Slow Approach to the Soft Ball Line


Caramel jargon. Temperature gradient. Mercury assist. Chemistry = candy. Turns out the Oompa-Loompas were the Linus Paulings of the Chocolate Factory. Me? I just eats 'em. Candies, that is. Caramels and I have a precarious relationship. I want to steal their flavor and they want to steal my fillings, which would not be a difficult feat for the caramels (I once broke  tooth on a Snickerdoodle).

This is Erin's first attempt at candy-making. She's got cookies down to a t (or tea biscuit). When the melting sugar hits the "soft ball" temperature, the caramels are ready to cool. You spoon a sample out of the pot and drop it into a bowl of cold water. Then you fish it out with a finger and if it retains a ball-like shape, it's done cooking. Like this:


How did I help? I got the bowl. And I put the water in it. Sometimes just being there is what's important. Right? Who else is here? Not Adam & Josh -- they were out shopping. But the dogs are here. You remember the dogs. Let's go look for them.

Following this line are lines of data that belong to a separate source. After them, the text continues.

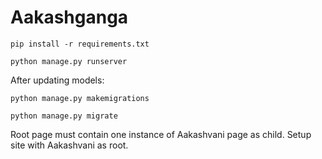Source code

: # Aakashganga

`pip install -r requirements.txt`

`python manage.py runserver`

After updating models:

`python manage.py makemigrations`

`python manage.py migrate`

Root page must contain one instance of Aakashvani page as child.
Setup site with Aakashvani as root.

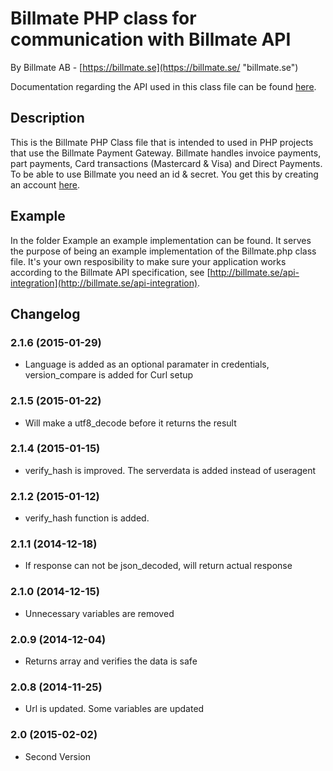 # Billmate PHP class for communication with Billmate API
By Billmate AB - [https://billmate.se](https://billmate.se/ "billmate.se")

Documentation regarding the API used in this class file can be found [here](http://billmate.se/api-integration).

## Description

This is the Billmate PHP Class file that is intended to used in PHP projects that use the Billmate Payment Gateway.
Billmate handles invoice payments, part payments, Card transactions (Mastercard & Visa) and Direct Payments.
To be able to use Billmate you need an id & secret. You get this by creating an account [here](http://billmate.se/anslut-webbshop/).

## Example

In the folder Example an example implementation can be found. It serves the purpose of being an example implementation of the Billmate.php class file.
It's your own resposibility to make sure your application works according to the Billmate API specification, see [http://billmate.se/api-integration](http://billmate.se/api-integration).


## Changelog

### 2.1.6 (2015-01-29)
* Language is added as an optional paramater in credentials, version_compare is added for Curl setup

### 2.1.5 (2015-01-22)
* Will make a utf8_decode before it returns the result

### 2.1.4 (2015-01-15)
* verify_hash is improved. The serverdata is added instead of useragent

### 2.1.2 (2015-01-12)
* verify_hash function is added.

### 2.1.1 (2014-12-18)
* If response can not be json_decoded, will return actual response

### 2.1.0 (2014-12-15)
* Unnecessary variables are removed

### 2.0.9 (2014-12-04)
* Returns array and verifies the data is safe

### 2.0.8 (2014-11-25)
* Url is updated. Some variables are updated

### 2.0 (2015-02-02)
* Second Version

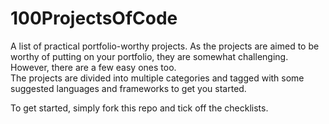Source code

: # 100ProjectsOfCode
A list of practical portfolio-worthy projects. As the projects are aimed to be worthy of putting on your portfolio, they are somewhat challenging. However, there are a few easy ones too.  
The projects are divided into multiple categories and tagged with some suggested languages and frameworks to get you started.

To get started, simply fork this repo and tick off the checklists.
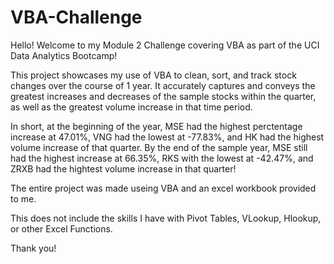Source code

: # VBA-Challenge
Hello! Welcome to my Module 2 Challenge covering VBA as part of the UCI Data Analytics Bootcamp!

This project showcases my use of VBA to clean, sort, and track stock changes over the course of 1 year. It accurately captures and conveys the greatest increases and decreases of the sample stocks within the quarter, as well as the greatest volume increase in that time period. 


In short, at the beginning of the year, MSE had the highest perctentage increase at 47.01%, VNG had the lowest at -77.83%, and HK had the highest volume increase of that quarter. By the end of the sample year, MSE still had the highest increase at 66.35%, RKS with the lowest at -42.47%, and ZRXB had the hightest volume increase in that quarter! 

The entire project was made useing VBA and an excel workbook provided to me. 

This does not include the skills I have with Pivot Tables, VLookup, Hlookup, or other Excel Functions. 


Thank you!
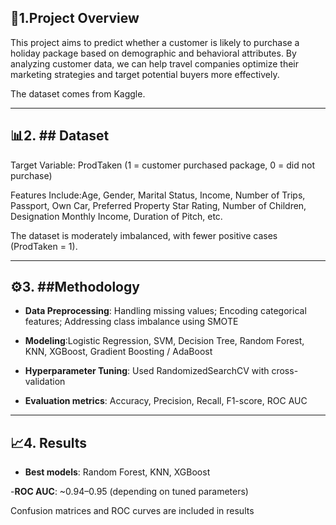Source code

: ## 📌1.Project Overview

This project aims to predict whether a customer is likely to purchase a holiday package based on demographic and behavioral attributes. By analyzing customer data, we can help travel companies optimize their marketing strategies and target potential buyers more effectively.

The dataset comes from Kaggle.

---

## 📊2. ## Dataset

Target Variable: ProdTaken (1 = customer purchased package, 0 = did not purchase)

Features Include:Age, Gender, Marital Status, Income, Number of Trips, Passport, Own Car, Preferred Property Star Rating, Number of Children, Designation Monthly Income, Duration of Pitch, etc.

The dataset is moderately imbalanced, with fewer positive cases (ProdTaken = 1).

---

## ⚙️3. ##Methodology

- **Data Preprocessing**: Handling missing values; Encoding categorical features; Addressing class imbalance using SMOTE

- **Modeling**:Logistic Regression, SVM, Decision Tree, Random Forest, KNN, XGBoost, Gradient Boosting / AdaBoost

- **Hyperparameter Tuning**: Used RandomizedSearchCV with cross-validation

- **Evaluation metrics**: Accuracy, Precision, Recall, F1-score, ROC AUC

---

## 📈4. Results

- **Best models**: Random Forest, KNN, XGBoost

-**ROC AUC**: ~0.94–0.95 (depending on tuned parameters)

Confusion matrices and ROC curves are included in results

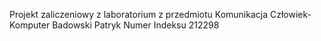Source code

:Projekt zaliczeniowy z laboratorium z przedmiotu Komunikacja Człowiek-Komputer
Badowski Patryk
Numer Indeksu 212298

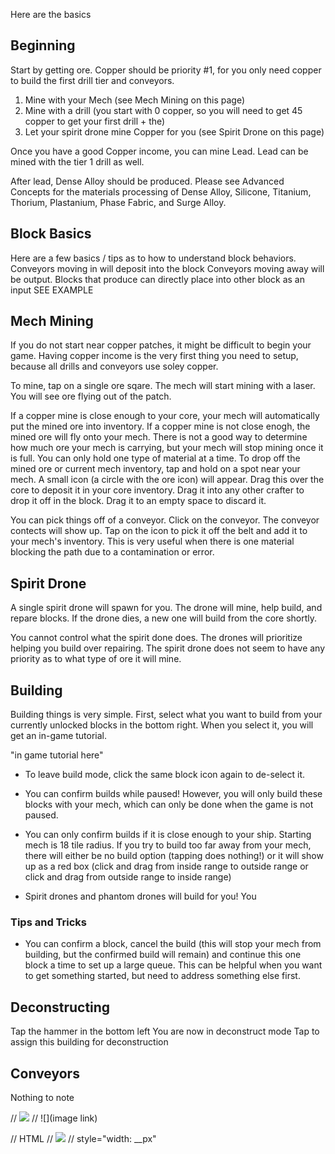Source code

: Here are the basics

## Beginning
Start by getting ore. Copper should be priority #1, for you only need copper to build the first drill tier and conveyors. 
1. Mine with your Mech (see Mech Mining on this page)
2. Mine with a drill (you start with 0 copper, so you will need to get 45 copper to get your first drill + the)
3. Let your spirit drone mine Copper for you (see Spirit Drone on this page)

Once you have a good Copper income, you can mine Lead. Lead can be mined with the tier 1 drill as well. 

After lead, Dense Alloy should be produced. Please see Advanced Concepts for the materials processing of Dense Alloy, Silicone, Titanium, Thorium, Plastanium, Phase Fabric, and Surge Alloy. 

## Block Basics
Here are a few basics / tips as to how to understand block behaviors. 
Conveyors moving in will deposit into the block
Conveyors moving away will be output. 
Blocks that produce can directly place into other block as an input 
SEE EXAMPLE

## Mech Mining
If you do not start near copper patches, it might be difficult to begin your game. Having copper income is the very first thing you need to setup, because all drills and conveyors use soley copper. 

To mine, tap on a single ore sqare. The mech will start mining with a laser. You will see ore flying out of the patch. 

If a copper mine is close enough to your core, your mech will automatically put the mined ore into inventory.
If a copper mine is not close enogh, the mined ore will fly onto your mech. There is not a good way to determine how much ore your mech is carrying, but your mech will stop mining once it is full. 
You can only hold one type of material at a time.
To drop off the mined ore or current mech inventory, tap and hold on a spot near your mech. A small icon (a circle with the ore icon) will appear. Drag this over the core to deposit it in your core inventory. Drag it into any other crafter to drop it off in the block. Drag it to an empty space to discard it. 

You can pick things off of a conveyor. Click on the conveyor. The conveyor contects will show up. Tap on the icon to pick it off the belt and add it to your mech's inventory. This is very useful when there is one material blocking the path due to a contamination or error. 

## Spirit Drone
A single spirit drone will spawn for you. The drone will mine, help build, and repare blocks. If the drone dies, a new one will build from the core shortly. 

You cannot control what the spirit done does. The drones will prioritize helping you build over repairing. The spirit drone does not seem to have any priority as to what type of ore it will mine. 

## Building
Building things is very simple. First, select what you want to build from your currently unlocked blocks in the bottom right. When you select it, you will get an in-game tutorial.

"in game tutorial here"


- To leave build mode, click the same block icon again to de-select it.

- You can confirm builds while paused! However, you will only build these blocks with your mech, which can only be done when the game is not paused.

- You can only confirm builds if it is close enough to your ship. Starting mech is 18 tile radius. If you try to build too far away from your mech, there will either be no build option (tapping does nothing!) or it will show up as a red box (click and drag from inside range to outside range or click and drag from outside range to inside range)

- Spirit drones and phantom drones will build for you! You
### Tips and Tricks
- You can confirm a block, cancel the build (this will stop your mech from building, but the confirmed build will remain) and continue this one block a time to set up a large queue. This can be helpful when you want to get something started, but need to address something else first. 

## Deconstructing
Tap the hammer in the bottom left
You are now in deconstruct mode
Tap to assign this building for deconstruction


## Conveyors
Nothing to note  









// <img src="image link"/>
// ![](image link)


// HTML
// <img src="image link"/>
// style="width: __px"
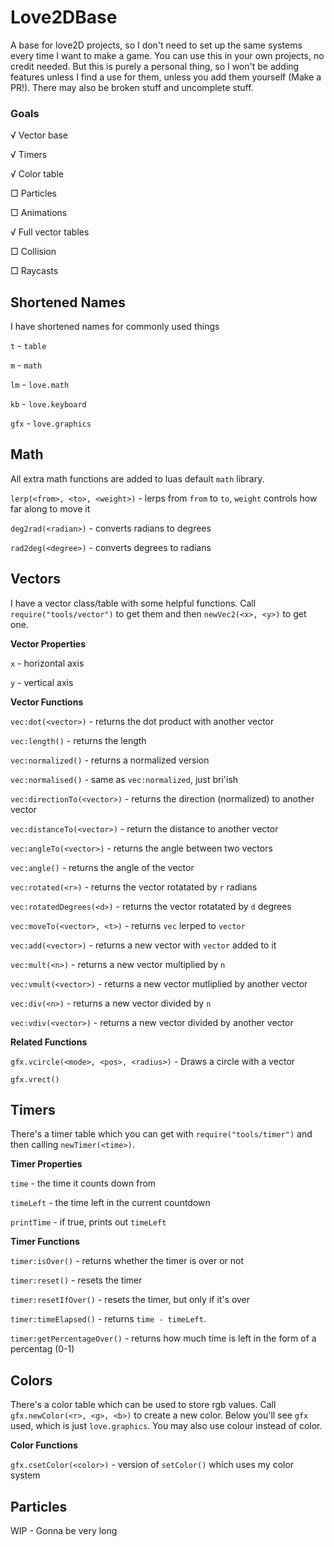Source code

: # Love2DBase
A base for love2D projects, so I don't need to set up the same systems every time I want to make a game. You can use this in your own projects, no credit needed. But this is purely a personal thing, so I won't be adding features unless I find a use for them, unless you add them yourself (Make a PR!). There may also be broken stuff and uncomplete stuff.

### Goals
√ Vector base

√ Timers

√ Color table

□ Particles

□ Animations

√ Full vector tables

□ Collision

□ Raycasts

## Shortened Names
I have shortened names for commonly used things

`t` - `table`

`m` - `math`

`lm` - `love.math`

`kb` - `love.keyboard`

`gfx` - `love.graphics`

## Math

All extra math functions are added to luas default `math` library.

`lerp(<from>, <to>, <weight>)` - lerps from `from` to `to`, `weight` controls how far along to move it

`deg2rad(<radian>)` - converts radians to degrees

`rad2deg(<degree>)` - converts degrees to radians


## Vectors
I have a vector class/table with some helpful functions. Call `require("tools/vector")` to get them and then `newVec2(<x>, <y>)` to get one.

**Vector Properties**

`x` - horizontal axis

`y` - vertical axis

**Vector Functions**

`vec:dot(<vector>)` - returns the dot product with another vector

`vec:length()` - returns the length

`vec:normalized()` - returns a normalized version

`vec:normalised()` - same as `vec:normalized`, just bri'ish

`vec:directionTo(<vector>)` - returns the direction (normalized) to another vector

`vec:distanceTo(<vector>)` - return the distance to another vector

`vec:angleTo(<vector>)` - returns the angle between two vectors

`vec:angle()` - returns the angle of the vector

`vec:rotated(<r>)` - returns the vector rotatated by `r` radians

`vec:rotatedDegrees(<d>)` - returns the vector rotatated by `d` degrees

`vec:moveTo(<vector>, <t>)` - returns `vec` lerped to `vector`

`vec:add(<vector>)` - returns a new vector with `vector` added to it

`vec:mult(<n>)` - returns a new vector multiplied by `n`

`vec:vmult(<vector>)` - returns a new vector mutliplied by another vector

`vec:div(<n>)` - returns a new vector divided by `n`

`vec:vdiv(<vector>)` - returns a new vector divided by another vector

**Related Functions**

`gfx.vcircle(<mode>, <pos>, <radius>)` - Draws a circle with a vector

`gfx.vrect()`

## Timers
There's a timer table which you can get with `require("tools/timer")` and then calling `newTimer(<time>)`.

**Timer Properties**

`time` - the time it counts down from

`timeLeft` - the time left in the current countdown

`printTime` - if true, prints out `timeLeft`

**Timer Functions**

`timer:isOver()` - returns whether the timer is over or not

`timer:reset()` - resets the timer

`timer:resetIfOver()` - resets the timer, but only if it's over

`timer:timeElapsed()` - returns `time - timeLeft`.

`timer:getPercentageOver()` - returns how much time is left in the form of a percentag (0-1)

## Colors
There's a color table which can be used to store rgb values. Call `gfx.newColor(<r>, <g>, <b>)`
to create a new color. Below you'll see `gfx` used, which is just `love.graphics`. You may also
use colour instead of color.

**Color Functions**

`gfx.csetColor(<color>)` - version of `setColor()` which uses my color system

## Particles
WIP - Gonna be very long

There's Emma, looking like she was shot (as if there was a bullet sharp enough to pierce the protective layers of blubber under her mottled coat). The heat pulsing off (and out of) her body helps keep the thermostat down. This is her contribution. Thanks, Emma. No, don't get up...


Hey, call Ripley's, it's the Loch Ness Monster. More like "Lacks Sense" Monster. Or "Looks Nuts" Monster. Or "Licks Notch" Monster. And it looks like Sluggo killed Mr. Bill again. Oh, nooo!

Looks like Christmas. Smells like Christmas. And it's starting to really feel like Christmas. Imagine still getting that Christmas feeling at the ripe age of 42! Watching Christmas specials helps. I had on "Simple Gifts" earlier. My old pal (yeah, old like me) sent me a DVD of nostalgic TV rarities from the 60s and 70s. Moss Hart's recollections warmed my heart. Do the kids know who Moss Hart is? Do they even know what a DVD is anymore?

Erin's gonna dip those caramels in chocolate once they cool. A couple of you will probably get to sample them (how quaint to have a small audience). And now she's melting white chocolate for some other confectionery delight. More desserts means more coffee. I'm always wired during the holidays.


Hope you get your share of Christmas cookies and candies (or milk chocolate gelt and dreidels). Or both, if you've got a non-discriminatory sweet tooth like me.

Friday, December 2, 2011

The Saint of a Thousand Slightly Different Faces


There he is! Kris Kringle. Pere Noel. Sinterklaas. Santa Claus. Thomas Nast's illustration of Santa has become the stand-bearer of the modern representation. Nast's image was largely based on Clement Clark Moore's description in his poem "A Visit from St. Nicholas" even though Moore imagined Santa as an "elf" with eight "tiny reindeer" pulling his "miniature sled." When exactly he grew to his popular Wellesian proportions, I nae can say.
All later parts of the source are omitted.